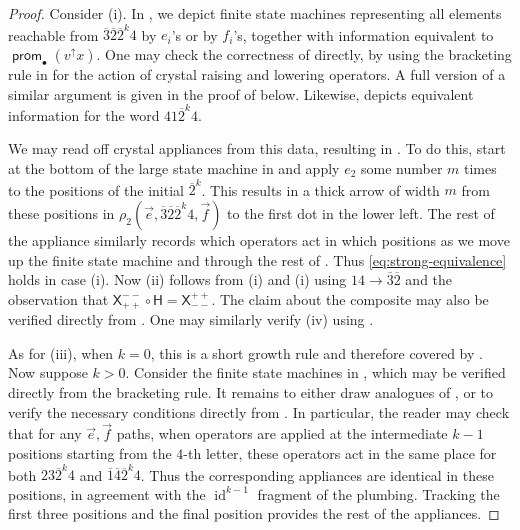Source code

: \documentclass{amsart}
\theoremstyle{definition}
\theoremstyle{remark}
\numberwithin{equation}{section}
\DeclareMathOperator{\id}{id}
\DeclareMathOperator{\prom}{\mathsf{prom}}
\begin{document}
\begin{proof}
  Consider (i). In , we depict finite state machines representing all elements reachable from $\overline{3}\overline{2}\overline{2}^k4$ by $e_i$'s or by $f_i$'s, together with information equivalent to $\prom_\bullet(v^\uparrow x)$. One may check the correctness of  directly, by using the bracketing rule in  for the action of crystal raising and lowering operators. A full version of a similar argument is given in the proof of  below. Likewise,  depicts equivalent information for the word $41\overline{2}^k4$.
  
  We may read off crystal appliances from this data, resulting in . To do this, start at the bottom of the large state machine in  and apply $e_2$ some number $m$ times to the positions of the initial $\overline{2}^k$. This results in a thick arrow of width $m$ from these positions in $\rho_2(\vec{e}, \overline{3}\overline{2}\overline{2}^k4, \vec{f})$ to the first dot in the lower left. The rest of the appliance similarly records which operators act in which positions as we move up the finite state machine and through the rest of . Thus \eqref{eq:strong-equivalence} holds in case (i). Now (ii) follows from (i) and (i) using $14 \to \overline{3}\overline{2}$ and the observation that $\mathsf{X}^{--}_{++} \circ \mathsf{H} = \mathsf{X}^{++}_{--}$. The claim about the composite may also be verified directly from . One may similarly verify (iv) using .
  
  As for (iii), when $k=0$, this is a short growth rule and therefore covered by . Now suppose $k > 0$. Consider the finite state machines in , which may be verified directly from the bracketing rule. It remains to either draw analogues of , or to verify the necessary conditions directly from . In particular, the reader may check that for any $\vec{e}, \vec{f}$ paths, when operators are applied at the intermediate $k-1$ positions starting from the $4$-th letter, these operators act in the same place for both $23\overline{2}^k4$ and $\overline{1}\overline{4}\overline{2}^k4$. Thus the corresponding appliances are identical in these positions, in agreement with the $\id^{k-1}$ fragment of the plumbing. Tracking the first three positions and the final position provides the rest of the appliances.
\end{proof}
\end{document}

### Directions for this task
Scan the material above for the word "rest". Copy each line where it occurs.

### Result of the exercise
  We may read off crystal appliances from this data, resulting in . To do this, start at the bottom of the large state machine in  and apply $e_2$ some number $m$ times to the positions of the initial $\overline{2}^k$. This results in a thick arrow of width $m$ from these positions in $\rho_2(\vec{e}, \overline{3}\overline{2}\overline{2}^k4, \vec{f})$ to the first dot in the lower left. The rest of the appliance similarly records which operators act in which positions as we move up the finite state machine and through the rest of . Thus \eqref{eq:strong-equivalence} holds in case (i). Now (ii) follows from (i) and (i) using $14 \to \overline{3}\overline{2}$ and the observation that $\mathsf{X}^{--}_{++} \circ \mathsf{H} = \mathsf{X}^{++}_{--}$. The claim about the composite may also be verified directly from . One may similarly verify (iv) using .
  As for (iii), when $k=0$, this is a short growth rule and therefore covered by . Now suppose $k > 0$. Consider the finite state machines in , which may be verified directly from the bracketing rule. It remains to either draw analogues of , or to verify the necessary conditions directly from . In particular, the reader may check that for any $\vec{e}, \vec{f}$ paths, when operators are applied at the intermediate $k-1$ positions starting from the $4$-th letter, these operators act in the same place for both $23\overline{2}^k4$ and $\overline{1}\overline{4}\overline{2}^k4$. Thus the corresponding appliances are identical in these positions, in agreement with the $\id^{k-1}$ fragment of the plumbing. Tracking the first three positions and the final position provides the rest of the appliances.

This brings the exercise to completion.